The microphone assembly 10 comprises at least one microphone 18 (in order to enable acoustic beam-forming, a plurality of spaced-apart microphones may be provided) for capturing audio signals from ambient sound and signal transmission circuitry 21 comprising a transmission unit 20 connected to a transmission antenna 22, in order to enable transcutaneous transmission of audio signals captured by the microphone 18. The microphone assembly 10 also comprises circuitry 25 for receiving power from the implantable assembly 14, including a power-receiving antenna 24 and a power-receiving unit 26, which supplies the received power to the transmission unit 20, in order to power the microphone 18 and the transmission circuitry 21. The power-receiving antenna 24 may be designed as a coil surrounding an acoustic membrane of the microphone 18, in order to provide for a compact and flat design of the microphone assembly 10.

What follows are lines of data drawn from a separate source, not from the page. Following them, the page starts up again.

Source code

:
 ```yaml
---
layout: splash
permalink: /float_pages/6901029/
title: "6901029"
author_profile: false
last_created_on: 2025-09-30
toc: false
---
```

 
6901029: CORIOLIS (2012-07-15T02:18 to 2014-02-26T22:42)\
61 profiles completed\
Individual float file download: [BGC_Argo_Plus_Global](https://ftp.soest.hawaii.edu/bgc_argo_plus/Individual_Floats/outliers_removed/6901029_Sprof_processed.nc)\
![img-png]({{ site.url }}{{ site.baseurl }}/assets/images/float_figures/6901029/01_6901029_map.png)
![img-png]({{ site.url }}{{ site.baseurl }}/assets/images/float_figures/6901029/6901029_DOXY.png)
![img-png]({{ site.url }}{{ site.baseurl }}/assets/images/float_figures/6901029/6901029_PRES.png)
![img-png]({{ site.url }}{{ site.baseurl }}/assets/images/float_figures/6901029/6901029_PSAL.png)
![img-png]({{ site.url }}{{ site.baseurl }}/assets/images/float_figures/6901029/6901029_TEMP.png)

The implantable assembly 14 comprises signal receiving circuitry 29 comprising a receiving antenna 28 and a receiver unit 30 for receiving the audio signals sent by the microphone assembly 10 via the transcutaneous link, an audio signal processing unit 32 followed by a power amplifier 34, and an electro-mechanical output transducer 36 for stimulating the user's hearing according to the audio signals processed and amplified by the audio signal processing unit 32. The audio signal processing unit 32 may be used for analyzing, shaping and modifying the audio signal in a manner known from conventional hearing aids in order to adjust the audio signal for the user's communication needs and listening preferences The implantable assembly 14 also comprises a power supply (battery) 38 and power transmission circuitry 41 comprising a power transmission unit 40 and a power transmission antenna 42 for transmitting power to the microphone assembly 10 via a transcutaneous link. The power supply 38 also serves to power the receiver unit 30, the audio signal processing unit 32, the power amplifier 34 and the output transducer 36. The output transducer 36 may be coupled to a member of the ossicular chain, directly to the inner ear, to the skull like in BAHA-systems, or to the cerebrospinal fluid, as it is known in the art.

In the embodiment of Fig. 1, the microphone assembly 10 is adapted to transmit the audio signals as captured by the microphone 18, i.e. without shaping or modifying of the audio signals, to the implantable assembly 14. This design minimizes the power which has to be transmitted through the transcutaneous link.

In Fig. 2 a modified embodiment of the invention is shown wherein an audio signal processing unit 32' is provided as part of the microphone assembly 10 rather than as part of the implantable assembly 14. The audio signal processing unit 32' serves to process the audio signals captured by the microphone 18 prior to transmitting the audio signals via the transmission unit 20 and the antenna 22 to the implantable assembly 14 and thereby performs the function of the audio signal processing unit 32 of the embodiment of Fig. 1. According to the embodiment of Fig. 2, the audio signal processing unit 32 has been removed from the implantable assembly 14.. The design according to Fig. 2 makes it particularly easy to upgrade the signal processing when new technology becomes available, because no surgical intervention is needed to replace the signal processor.

In all embodiments, the implantable assembly 14 may contain logic that assesses the link quality with the microphone assembly 10 and creates audibles signals that guide the user of the system in aligning the microphone assembly 10, in particular the transmit and receive coils thereof, with the implantable assembly 10, in particular the transmit and receive coils thereof.

The present invention provides for a partially implantable hearing device which is functionally equivalent to a fully implantable device in that it may be water-proof and compatible with vigorous movement, without encountering the typical problems of fully implantable devices, such as microphone bio-compatibility and microphone vibration sensitivity.